結果她非但沒有幫助我,還總有種敵意。對此,我不只是失望,還有種被背叛的感覺。
Sharon Meers explained to me that this feeling of betrayal was predictable.
莎倫·密爾茲告訴我,這種被背叛的感覺其實是可以預料的。
Both men and women do, in fact, demand more time and warmth from women in the workplace.
不管是男性還是女性,他們在職場上都希望從女性那里得到更多的時間和善意。
We expect greater niceness from women and can become angry when they don't conform to that expectation.
我們都期望同性能對自己更好,如果她們沒有達到這種期望,我們就會生氣。
"I think that's a big part of the protest about executive women being 'mean' to other women,"

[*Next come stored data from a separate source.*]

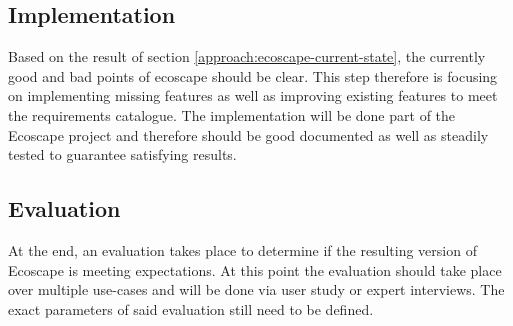 \subsection{Implementation}\label{approach:ecoscape-implementation}
Based on the result of section \ref{approach:ecoscape-current-state}, the currently good and bad points of ecoscape should be clear. This step therefore is focusing on implementing missing features as well as improving existing features 
to meet the requirements catalogue.
The implementation will be done part of the Ecoscape project and therefore should be good documented as well as steadily tested to guarantee satisfying results. 

\subsection{Evaluation}\label{approach:ecoscape-evaluation}
At the end, an evaluation takes place to determine if the resulting version of Ecoscape is meeting expectations. At this point the evaluation should take place over multiple use-cases and will be done via user study or expert interviews.
The exact parameters of said evaluation still need to be defined.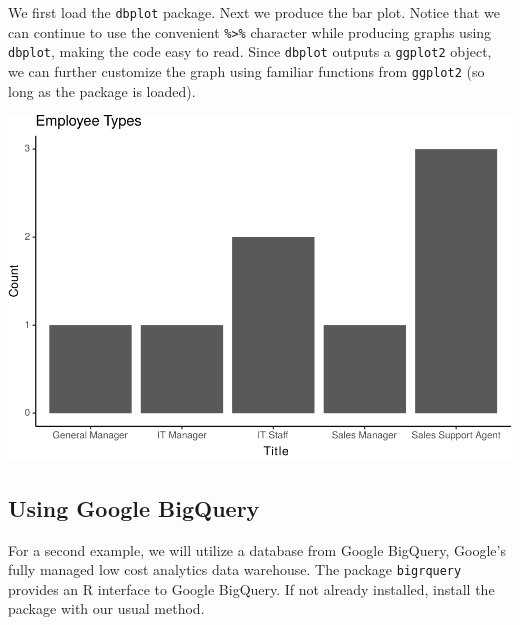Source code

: \documentclass[]{krantz}
\makeatletter
\newenvironment{Shaded}{\begin{snugshade}}{\end{snugshade}}
\newcommand{\DataTypeTok}[1]{\textcolor[rgb]{0.27,0.27,0.27}{#1}}
\newcommand{\KeywordTok}[1]{\textcolor[rgb]{0.27,0.27,0.27}{\textbf{#1}}}
\newcommand{\NormalTok}[1]{#1}
\newcommand{\OperatorTok}[1]{\textcolor[rgb]{0.43,0.43,0.43}{\textbf{#1}}}
\newcommand{\StringTok}[1]{\textcolor[rgb]{0.5,0.5,0.5}{#1}}
\newenvironment{kframe}{%
\medskip{}
\setlength{\fboxsep}{.8em}
 \def\at@end@of@kframe{}%
 \ifinner\ifhmode%
  \def\at@end@of@kframe{\end{minipage}}%
  \begin{minipage}{\columnwidth}%
 \fi\fi%
 \def\FrameCommand##1{\hskip\@totalleftmargin \hskip-\fboxsep
 \colorbox{shadecolor}{##1}\hskip-\fboxsep
     \hskip-\linewidth \hskip-\@totalleftmargin \hskip\columnwidth}%
 \MakeFramed {\advance\hsize-\width
   \@totalleftmargin\z@ \linewidth\hsize
   \@setminipage}}%
 {\par\unskip\endMakeFramed%
 \at@end@of@kframe}
\renewenvironment{Shaded}{\begin{kframe}}{\end{kframe}}
\makeatother
\begin{document}
We first load the \texttt{dbplot} package. Next we produce the bar plot. Notice that we can continue to use the convenient \texttt{\%\textgreater{}\%} character while producing graphs using \texttt{dbplot}, making the code easy to read. Since \texttt{dbplot} outputs a \texttt{ggplot2} object, we can further customize the graph using familiar functions from \texttt{ggplot2} (so long as the package is loaded).

\begin{Shaded}
\end{Shaded}

\includegraphics{bookdown_files/figure-latex/unnamed-chunk-299-1.pdf}

\hypertarget{using-google-bigquery}{%
\subsection{Using Google BigQuery}\label{using-google-bigquery}}

For a second example, we will utilize a database from Google BigQuery, Google's fully managed low cost analytics data warehouse. The package \texttt{bigrquery} provides an R interface to Google BigQuery. If not already installed, install the package with our usual method.
\end{document}
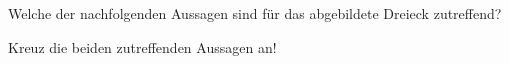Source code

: \begin{beispiel}[AG 4.1]{1}
Welche der nachfolgenden Aussagen sind für das abgebildete Dreieck zutreffend?

Kreuz die beiden zutreffenden Aussagen an!
\end{beispiel}
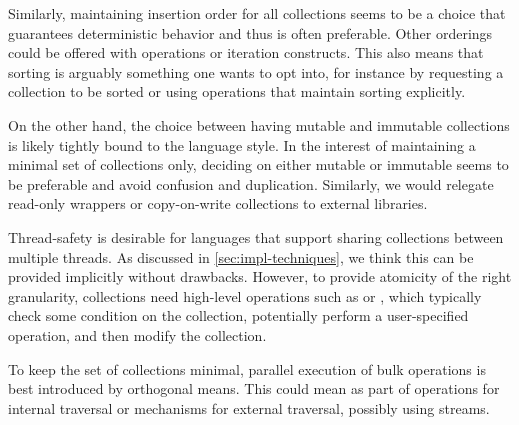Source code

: \documentclass[sigconf, authorversion]{acmart}
\begin{document}
\label{sec:insertion-ordering-choice}
Similarly, maintaining insertion order for all collections seems to be a choice
that guarantees deterministic behavior and thus is often preferable.
Other orderings could be offered with operations or iteration constructs.
This also means that sorting is arguably something one wants to opt into,
for instance by requesting a collection to be sorted or using operations that
maintain sorting explicitly.

On the other hand, the choice between having mutable and immutable collections is likely tightly
bound to the language style.
In the interest of maintaining a minimal set of collections only,
deciding on either mutable or immutable seems to be preferable and avoid confusion and duplication.
Similarly, we would relegate read-only wrappers or copy-on-write collections
to external libraries.

\label{sec:design-thread-safety}
Thread-safety is desirable for languages
that support sharing collections between multiple threads.
As discussed in \cref{sec:impl-techniques},
we think this can be provided implicitly without drawbacks.
However, to provide atomicity of the right granularity,
collections need high-level operations
such as  or ,
which typically check some condition on the collection,
potentially perform a user-specified operation, and then modify the collection.


To keep the set of collections minimal,
parallel execution of bulk operations is
best introduced by orthogonal means.
This could mean as part of operations for internal traversal
or mechanisms for external traversal, possibly using streams.
\end{document}
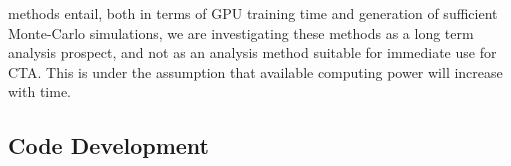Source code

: methods entail, both in terms of GPU training time and generation of sufficient Monte-Carlo simulations, we are investigating these methods as a long term analysis prospect, and not as an analysis method suitable for immediate use for CTA. This is under the assumption that available computing power will increase with time.
\begin{table}[ht]
\centering
{}
\caption{Parameters used in our two datasets. In the point source run, the point source $\gamma$-rays are mixed in equal ratios with the diffuse proton and diffuse electron events. In the diffuse run, all three event classes are diffuse.}
\label{table:Datasetparams}
\end{table}

\subsection{Code Development}

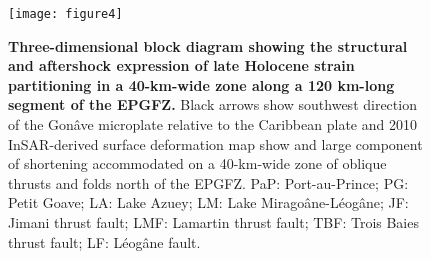 \documentclass{nature}
\begin{document}
\begin{figure}
\centering
\texttt{[image: figure4]}
\caption{\textbf{Three-dimensional block diagram showing the structural and aftershock expression of late Holocene strain partitioning in a 40-km-wide zone along a 120 km-long segment of the EPGFZ.} Black arrows show southwest direction of the Gon\^ave microplate relative to the Caribbean plate and 2010 InSAR-derived surface deformation map show and large component of shortening accommodated on a 40-km-wide zone of oblique thrusts and folds north of the EPGFZ. PaP: Port-au-Prince; PG: Petit Goave; LA: Lake Azuey; LM: Lake Mirago\^ane-L\'eog\^ane; JF: Jimani thrust fault; LMF: Lamartin thrust fault; TBF: Trois Baies thrust fault; LF: L\'eog\^ane fault.}
\label{figure4}
\end{figure}
\end{document}
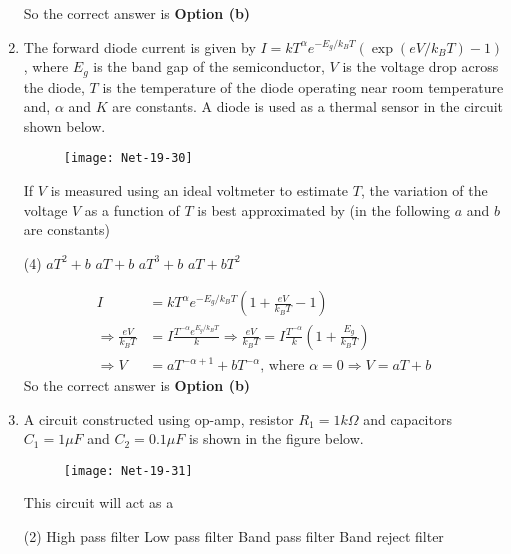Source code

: \begin{enumerate}
\begin{tasks}
\end{tasks}
\begin{answer}
	So the correct answer is \textbf{Option (b)}
\end{answer}
\item The forward diode current is given by $I=k T^{\alpha} e^{-E_{g} / k_{B} T}\left(\exp \left(e V / k_{B} T\right)-1\right)$, where $E_{g}$ is the band gap of the semiconductor, $V$ is the voltage drop across the diode, $T$ is the temperature of the diode operating near room temperature and, $\alpha$ and $K$ are constants. A diode is used as a thermal sensor in the circuit shown below.
\begin{figure}[H]
	\centering
	\texttt{[image: Net-19-30]}
\end{figure}
If $V$ is measured using an ideal voltmeter to estimate $T$, the variation of the voltage $V$ as a function of $T$ is best approximated by (in the following $a$ and $b$ are constants)
 \begin{tasks}(4)
	\task[\textbf{a.}] $a T^{2}+b$
	\task[\textbf{b.}] $a T+b$
	\task[\textbf{c.}] $a T^{3}+b$
	\task[\textbf{d.}] $a T+b T^{2}$
\end{tasks}
\begin{answer}
	\begin{align*}
	I&=k T^{\alpha} e^{-E_{g} / k_{B} T}\left(1+\frac{e V}{k_{B} T}-1\right)\\
	\Rightarrow \frac{e V}{k_{B} T}&=I \frac{T^{-\alpha} e^{E_{g} / k_{B} T}}{k} \Rightarrow \frac{e V}{k_{B} T}=I \frac{T^{-\alpha}}{k}\left(1+\frac{E_{g}}{k_{B} T}\right) \\
	\Rightarrow V&=a T^{-\alpha+1}+b T^{-\alpha} \text {, where } \alpha=0 \Rightarrow V=a T+b
	\end{align*}
		So the correct answer is \textbf{Option (b)}
\end{answer}
\item A circuit constructed using op-amp, resistor $R_{1}=1 k \Omega$ and capacitors $C_{1}=1 \mu F$ and $C_{2}=0.1 \mu F$ is shown in the figure below.
\begin{figure}[H]
	\centering
	\texttt{[image: Net-19-31]}
\end{figure}
This circuit will act as a
 \begin{tasks}(2)
	\task[\textbf{a.}]High pass filter
	\task[\textbf{b.}]Low pass filter
	\task[\textbf{c.}]Band pass filter
	\task[\textbf{d.}]Band reject filter 
\end{tasks}
\begin{answer}

\end{answer}
\end{enumerate}
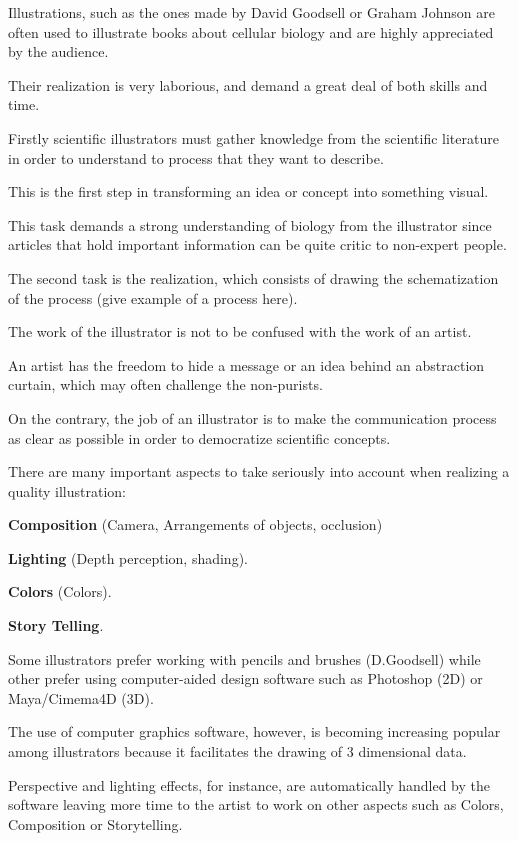 Illustrations, such as the ones made by David Goodsell or Graham Johnson are often used to illustrate books about cellular biology and are highly appreciated by the audience.

Their realization is very laborious, and demand a great deal of both skills and time.

Firstly scientific illustrators must gather knowledge from the scientific literature in order to understand to process that they want to describe.

This is the first step in transforming an idea or concept into something visual.

This task demands a strong understanding of biology from the illustrator since articles that hold important information can be quite critic to non-expert people.

The second task is the realization, which consists of drawing the schematization of the process (give example of a process here).

The work of the illustrator is not to be confused with the work of an artist.

An artist has the freedom to hide a message or an idea behind an abstraction curtain, which may often challenge the non-purists.

On the contrary, the job of an illustrator is to make the communication process as clear as possible in order to democratize scientific concepts.

There are many important aspects to take seriously into account when realizing a quality illustration:

\textbf{Composition} (Camera, Arrangements of objects, occlusion)

\textbf{Lighting} (Depth perception, shading).

\textbf{Colors} (Colors).

\textbf{Story Telling}.

Some illustrators prefer working with pencils and brushes (D.Goodsell) while other prefer using computer-aided design software such as Photoshop (2D) or Maya/Cimema4D (3D).

The use of computer graphics software, however, is becoming increasing popular among illustrators because it facilitates the drawing of 3 dimensional data.

Perspective and lighting effects, for instance, are automatically handled by the software leaving more time to the artist to work on other aspects such as Colors, Composition or Storytelling.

“人們反對女性執行官,很大程度上是認為她們對其他女性很刻薄。”
Sharon told me. "I think it's about a double standard we have when we look at female versus male superiors."
莎倫告訴我,“我認為,我們對女性高管和男性高管采用的是雙重標準。”
I now recognize that had this senior woman been a man and acted the same way, I still would have been frustrated, but I wouldn't have taken it so personally.
現在我確定,如果這位高管是位男性,即便我還是會因為他的行為而氣惱,但不會覺得他是針對我個人。
It's time to drop the double standard. Gender should neither magnify nor excuse rude and dismissive treatment.
我們應該拋棄這種雙重標準了,性別不應變成將粗魯、輕視這類態度放大化或合理化的借口。
We should expect professional behavior, and even kindness, from everyone.
我們都應該期待每一個人都擁有更友善、更專業的言行舉止。
Any coalition of support must also include men, many of whom care about gender inequality as much as women do.
不管什么樣的盟友,都應該接納男性成員,因為有很多男性和女性一樣關心性別不平等的問題。